In January 2019, QEP closed its previously announced divestiture of its oil and gas assets and gathering system in the Haynesville/Cotton Valley for net cash proceeds of
$605.1 million
, subject to post-closing purchase price adjustments (Haynesville Divestiture). In addition,
$32.2 million
was placed in escrow due to title defects asserted prior to closing, all or a portion of which QEP expects to receive pursuant to the purchase and sale agreement's title dispute resolution procedures. As of
December 31, 2018
, the Haynesville/Cotton Valley assets were classified in the Company's Consolidated Financial Statements as held for sale.

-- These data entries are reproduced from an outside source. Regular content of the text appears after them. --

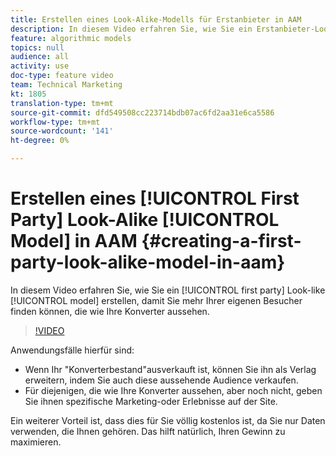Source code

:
 ```yaml
---
title: Erstellen eines Look-Alike-Modells für Erstanbieter in AAM
description: In diesem Video erfahren Sie, wie Sie ein Erstanbieter-Look-like-Modell erstellen, damit Sie mehr eigene Besucher finden können, die wie Ihre Konverter aussehen.
feature: algorithmic models
topics: null
audience: all
activity: use
doc-type: feature video
team: Technical Marketing
kt: 1805
translation-type: tm+mt
source-git-commit: dfd549508cc223714bdb07ac6fd2aa31e6ca5586
workflow-type: tm+mt
source-wordcount: '141'
ht-degree: 0%

---
```



# Erstellen eines [!UICONTROL First Party] Look-Alike [!UICONTROL Model] in AAM {#creating-a-first-party-look-alike-model-in-aam}

In diesem Video erfahren Sie, wie Sie ein [!UICONTROL first party] Look-like [!UICONTROL model] erstellen, damit Sie mehr Ihrer eigenen Besucher finden können, die wie Ihre Konverter aussehen.

>[!VIDEO](https://video.tv.adobe.com/v/23504/?quality=12)

Anwendungsfälle hierfür sind:

* Wenn Ihr &quot;Konverterbestand&quot;ausverkauft ist, können Sie ihn als Verlag erweitern, indem Sie auch diese aussehende Audience verkaufen.
* Für diejenigen, die wie Ihre Konverter aussehen, aber noch nicht, geben Sie ihnen spezifische Marketing-oder Erlebnisse auf der Site.

Ein weiterer Vorteil ist, dass dies für Sie völlig kostenlos ist, da Sie nur Daten verwenden, die Ihnen gehören. Das hilft natürlich, Ihren Gewinn zu maximieren.
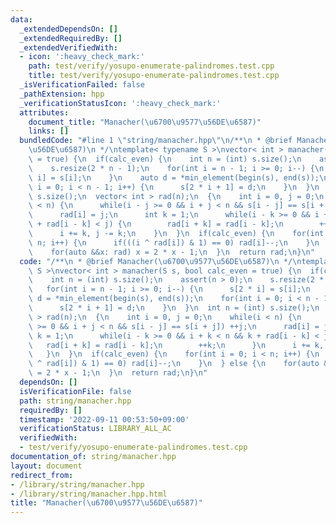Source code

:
 ```yaml
---
data:
  _extendedDependsOn: []
  _extendedRequiredBy: []
  _extendedVerifiedWith:
  - icon: ':heavy_check_mark:'
    path: test/verify/yosupo-enumerate-palindromes.test.cpp
    title: test/verify/yosupo-enumerate-palindromes.test.cpp
  _isVerificationFailed: false
  _pathExtension: hpp
  _verificationStatusIcon: ':heavy_check_mark:'
  attributes:
    document_title: "Manacher(\u6700\u9577\u56DE\u6587)"
    links: []
  bundledCode: "#line 1 \"string/manacher.hpp\"\n/**\n * @brief Manacher(\u6700\u9577\
    \u56DE\u6587)\n */\ntemplate< typename S >\nvector< int > manacher(S s, bool calc_even\
    \ = true) {\n  if(calc_even) {\n    int n = (int) s.size();\n    assert(n > 0);\n\
    \    s.resize(2 * n - 1);\n    for(int i = n - 1; i >= 0; i--) {\n      s[2 *\
    \ i] = s[i];\n    }\n    auto d = *min_element(begin(s), end(s));\n    for(int\
    \ i = 0; i < n - 1; i++) {\n      s[2 * i + 1] = d;\n    }\n  }\n  int n = (int)\
    \ s.size();\n  vector< int > rad(n);\n  {\n    int i = 0, j = 0;\n    while(i\
    \ < n) {\n      while(i - j >= 0 && i + j < n && s[i - j] == s[i + j]) ++j;\n\
    \      rad[i] = j;\n      int k = 1;\n      while(i - k >= 0 && i + k < n && k\
    \ + rad[i - k] < j) {\n        rad[i + k] = rad[i - k];\n        ++k;\n      }\n\
    \      i += k, j -= k;\n    }\n  }\n  if(calc_even) {\n    for(int i = 0; i <\
    \ n; i++) {\n      if(((i ^ rad[i]) & 1) == 0) rad[i]--;\n    }\n  } else {\n\
    \    for(auto &&x: rad) x = 2 * x - 1;\n  }\n  return rad;\n}\n"
  code: "/**\n * @brief Manacher(\u6700\u9577\u56DE\u6587)\n */\ntemplate< typename\
    \ S >\nvector< int > manacher(S s, bool calc_even = true) {\n  if(calc_even) {\n\
    \    int n = (int) s.size();\n    assert(n > 0);\n    s.resize(2 * n - 1);\n \
    \   for(int i = n - 1; i >= 0; i--) {\n      s[2 * i] = s[i];\n    }\n    auto\
    \ d = *min_element(begin(s), end(s));\n    for(int i = 0; i < n - 1; i++) {\n\
    \      s[2 * i + 1] = d;\n    }\n  }\n  int n = (int) s.size();\n  vector< int\
    \ > rad(n);\n  {\n    int i = 0, j = 0;\n    while(i < n) {\n      while(i - j\
    \ >= 0 && i + j < n && s[i - j] == s[i + j]) ++j;\n      rad[i] = j;\n      int\
    \ k = 1;\n      while(i - k >= 0 && i + k < n && k + rad[i - k] < j) {\n     \
    \   rad[i + k] = rad[i - k];\n        ++k;\n      }\n      i += k, j -= k;\n \
    \   }\n  }\n  if(calc_even) {\n    for(int i = 0; i < n; i++) {\n      if(((i\
    \ ^ rad[i]) & 1) == 0) rad[i]--;\n    }\n  } else {\n    for(auto &&x: rad) x\
    \ = 2 * x - 1;\n  }\n  return rad;\n}\n"
  dependsOn: []
  isVerificationFile: false
  path: string/manacher.hpp
  requiredBy: []
  timestamp: '2022-09-11 00:53:50+09:00'
  verificationStatus: LIBRARY_ALL_AC
  verifiedWith:
  - test/verify/yosupo-enumerate-palindromes.test.cpp
documentation_of: string/manacher.hpp
layout: document
redirect_from:
- /library/string/manacher.hpp
- /library/string/manacher.hpp.html
title: "Manacher(\u6700\u9577\u56DE\u6587)"
---
```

In February 2019, QEP's Board of Directors commenced a comprehensive review of strategic alternatives to maximize shareholder value, which could result in a merger or sale of the Company or other transaction involving the Company's assets. QEP intends to engage in discussions with a variety of parties that have expressed interest in a potential transaction. Additionally, in light of the reduction of the Company's operational footprint over the last twelve months, QEP has reassessed its organizational needs and intends to significantly reduce its general and administrative expense (excluding
$61.0 million
of expenses associated with our 2018 Strategic Initiatives) by approximately 45% to ensure its cost structure is competitive with industry peers. The Company expects that the majority of the organizational changes will be implemented during the first half of 2019.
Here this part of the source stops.